1. Several Massachusetts merchants had signed the enclosed letter written from Boston to George Cabot on 1 Nov. 1792 recommending for appointment as the first U.S. consul in India Benjamin Joy (c.1757–1829), a Newburyport, Mass., merchant “who is shortly going to India,” and in whose abilities they had confidence. The letter was signed by Thomas Russell, Stephen Higginson, John C. Jones, John Codman, Patrick Jeffrey, Elias Hasket Derby, Joseph Barrell, David Sears, and Joseph Russell, Jr. Tobias Lear endorsed the letter: “Note. there are about 40 Vessels trading beyond the Cape of Good Hope from the State of Massachusetts” (DNA: RG 59, Miscellaneous Letters).
2. The other letters to Cabot recommending Joy’s appointment have not been identified.

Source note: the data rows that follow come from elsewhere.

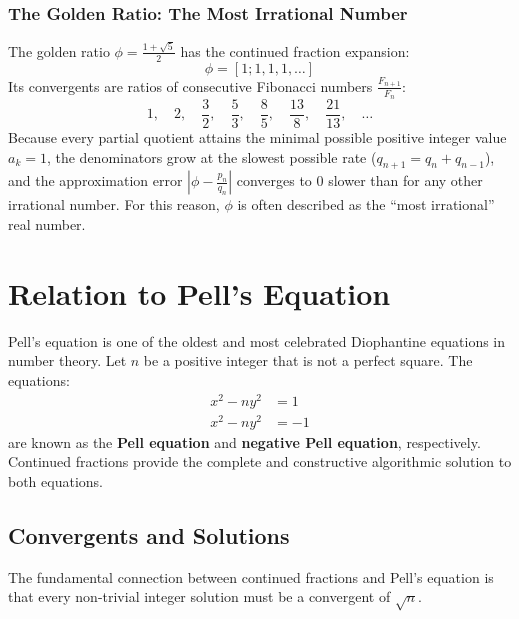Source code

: \documentclass[a4paper]{article}
\begin{document}
\subsubsection{The Golden Ratio: The Most Irrational Number}
The golden ratio $\phi = \frac{1+\sqrt{5}}{2}$ has the continued fraction expansion:
\[
  \phi = [1; 1, 1, 1, \dots]
\]
Its convergents are ratios of consecutive Fibonacci numbers $\frac{F_{n+1}}{F_n}$:
\[
  1, \quad 2, \quad \frac{3}{2}, \quad \frac{5}{3}, \quad \frac{8}{5}, \quad \frac{13}{8}, \quad \frac{21}{13}, \quad \dots
\]
Because every partial quotient attains the minimal possible positive integer value $a_k = 1$, the denominators grow at the slowest possible rate ($q_{n+1} = q_n + q_{n-1}$), and the approximation error $\left|\phi - \frac{p_n}{q_n}\right|$ converges to $0$ slower than for any other irrational number.
For this reason, $\phi$ is often described as the ``most irrational'' real number.


\section{Relation to Pell's Equation}\label{cf:sec:relation-to-pell's-equation}
Pell's equation is one of the oldest and most celebrated Diophantine equations in number theory.
Let $n$ be a positive integer that is not a perfect square.
The equations:
\begin{align}
  x^2 - n y^2 & = 1 \label{cf:eq:pell-pos} \\
  x^2 - n y^2 & = -1 \label{cf:eq:pell-neg}
\end{align}
are known as the \textbf{Pell equation} and \textbf{negative Pell equation}, respectively.
Continued fractions provide the complete and constructive algorithmic solution to both equations.

\subsection{Convergents and Solutions}
The fundamental connection between continued fractions and Pell's equation is that every non-trivial integer solution must be a convergent of $\sqrt{n}$.
\end{document}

Benjamin Lincoln, however, had written to GW from Boston on 9 Nov. 1792: “You will soon be informed of the wish of a number of Merchants, here, trading to the East-Indies, other than to Canton, that a Consul might be appointed to remain in that country—If the measure shall meet your Excellencys approbation and you should cast your eyes this way for a person to fill the office, and if in that survey Mr Benjamin Joy, who has been, & is returning to the Indies should arrest your notice he will prove himself, I doubt, not a gentleman of information & probity and do honour to the confidence placed in him” (DLC:GW).
3. On 17 Nov. 1792 Lear, at GW’s request, forwarded to Jefferson “letters relative to appointing a Counsul for the United States to reside in India; and to request, that, if the Secretary on considering the subject sees no objection to such appointment, he would prepare a message to the Senate therefor” (DNA: RG 59, Miscellaneous Letters). Jefferson’s letter to GW of 19 Nov. 1792 enclosed “the form of nomination,” which was dated 19 Nov. and nominated Joy as the U.S. consul “at Calcutta and other ports & places on the coast of India in Asia” (the letter and its enclosure are in DNA: RG 59, Miscellaneous Letters). GW sent Joy’s nomination to the U.S. Senate on 19 Nov. 1792. Joy wrote GW from Newburyport on 9 Dec. 1792 to express his “gratitude for the confidence you have been pleased to repose in me, and for the honor you have done me by appointing me to that office” (DNA: RG 59, Despatches from Consular Offices, Calcutta, India, 1792–1906). Joy arrived in Calcutta in April 1794 to find that British officials refused to recognize his consular authority, although they allowed him to reside there as a commercial agent. By late 1794 continuing health problems convinced Joy to return to the United States. He arrived in Massachusetts in late 1795 and resigned his consulship in January 1796 (see Joy to Edmund Randolph, 24 Nov. 1794, and to Timothy Pickering, 24 Jan. 1796, DNA: RG 59, Despatches from Consular Offices, Calcutta, India, 1792–1906).